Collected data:
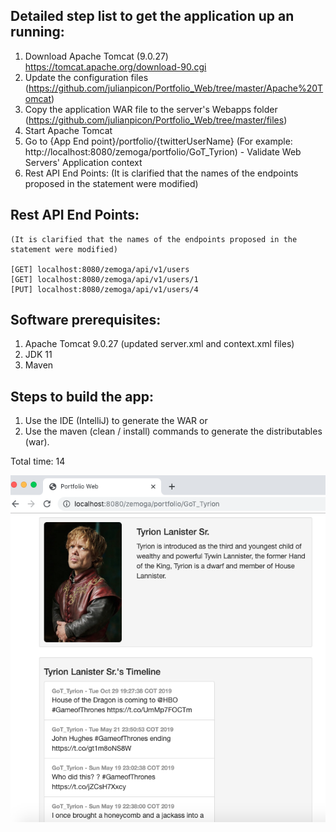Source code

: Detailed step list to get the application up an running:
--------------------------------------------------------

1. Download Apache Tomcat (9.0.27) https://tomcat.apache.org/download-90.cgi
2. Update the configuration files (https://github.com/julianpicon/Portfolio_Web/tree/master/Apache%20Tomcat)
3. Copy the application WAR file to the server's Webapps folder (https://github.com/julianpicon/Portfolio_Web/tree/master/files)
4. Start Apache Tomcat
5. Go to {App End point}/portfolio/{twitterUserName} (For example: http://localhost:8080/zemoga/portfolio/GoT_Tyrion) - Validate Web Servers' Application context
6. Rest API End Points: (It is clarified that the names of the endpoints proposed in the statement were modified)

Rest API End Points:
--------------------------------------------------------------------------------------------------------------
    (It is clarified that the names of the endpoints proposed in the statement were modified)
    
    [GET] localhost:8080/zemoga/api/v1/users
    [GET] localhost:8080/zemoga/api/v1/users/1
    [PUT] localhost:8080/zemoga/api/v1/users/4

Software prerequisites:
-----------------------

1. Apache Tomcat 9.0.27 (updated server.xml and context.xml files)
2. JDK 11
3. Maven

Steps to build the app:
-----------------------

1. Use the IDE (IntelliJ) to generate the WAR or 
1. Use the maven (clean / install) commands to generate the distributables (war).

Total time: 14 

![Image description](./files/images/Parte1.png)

...

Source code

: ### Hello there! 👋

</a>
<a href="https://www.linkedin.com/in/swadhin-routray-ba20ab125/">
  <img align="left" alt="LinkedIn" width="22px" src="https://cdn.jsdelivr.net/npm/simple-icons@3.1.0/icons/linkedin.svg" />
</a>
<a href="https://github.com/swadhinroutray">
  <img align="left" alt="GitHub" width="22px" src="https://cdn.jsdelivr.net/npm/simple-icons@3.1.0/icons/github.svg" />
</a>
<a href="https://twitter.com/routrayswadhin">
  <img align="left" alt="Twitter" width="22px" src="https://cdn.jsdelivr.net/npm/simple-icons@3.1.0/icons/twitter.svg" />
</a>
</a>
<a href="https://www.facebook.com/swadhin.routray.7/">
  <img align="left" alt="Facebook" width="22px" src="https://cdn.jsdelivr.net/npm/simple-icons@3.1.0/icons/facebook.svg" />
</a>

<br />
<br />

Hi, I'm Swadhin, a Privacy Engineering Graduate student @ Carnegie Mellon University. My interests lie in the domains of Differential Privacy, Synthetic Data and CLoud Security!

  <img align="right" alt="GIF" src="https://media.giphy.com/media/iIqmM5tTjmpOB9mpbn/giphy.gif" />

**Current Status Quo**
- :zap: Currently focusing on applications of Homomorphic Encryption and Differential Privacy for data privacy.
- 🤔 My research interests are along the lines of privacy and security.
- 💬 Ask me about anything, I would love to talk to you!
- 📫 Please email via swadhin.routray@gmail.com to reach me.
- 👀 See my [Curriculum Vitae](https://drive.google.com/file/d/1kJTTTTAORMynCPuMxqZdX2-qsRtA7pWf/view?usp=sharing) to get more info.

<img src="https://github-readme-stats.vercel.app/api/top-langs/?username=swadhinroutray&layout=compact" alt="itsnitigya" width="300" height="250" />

ASSIGNMENT
Return all lines from the data that include the string "clarified".

SOLUTION TO THIS TASK
6. Rest API End Points: (It is clarified that the names of the endpoints proposed in the statement were modified)
    (It is clarified that the names of the endpoints proposed in the statement were modified)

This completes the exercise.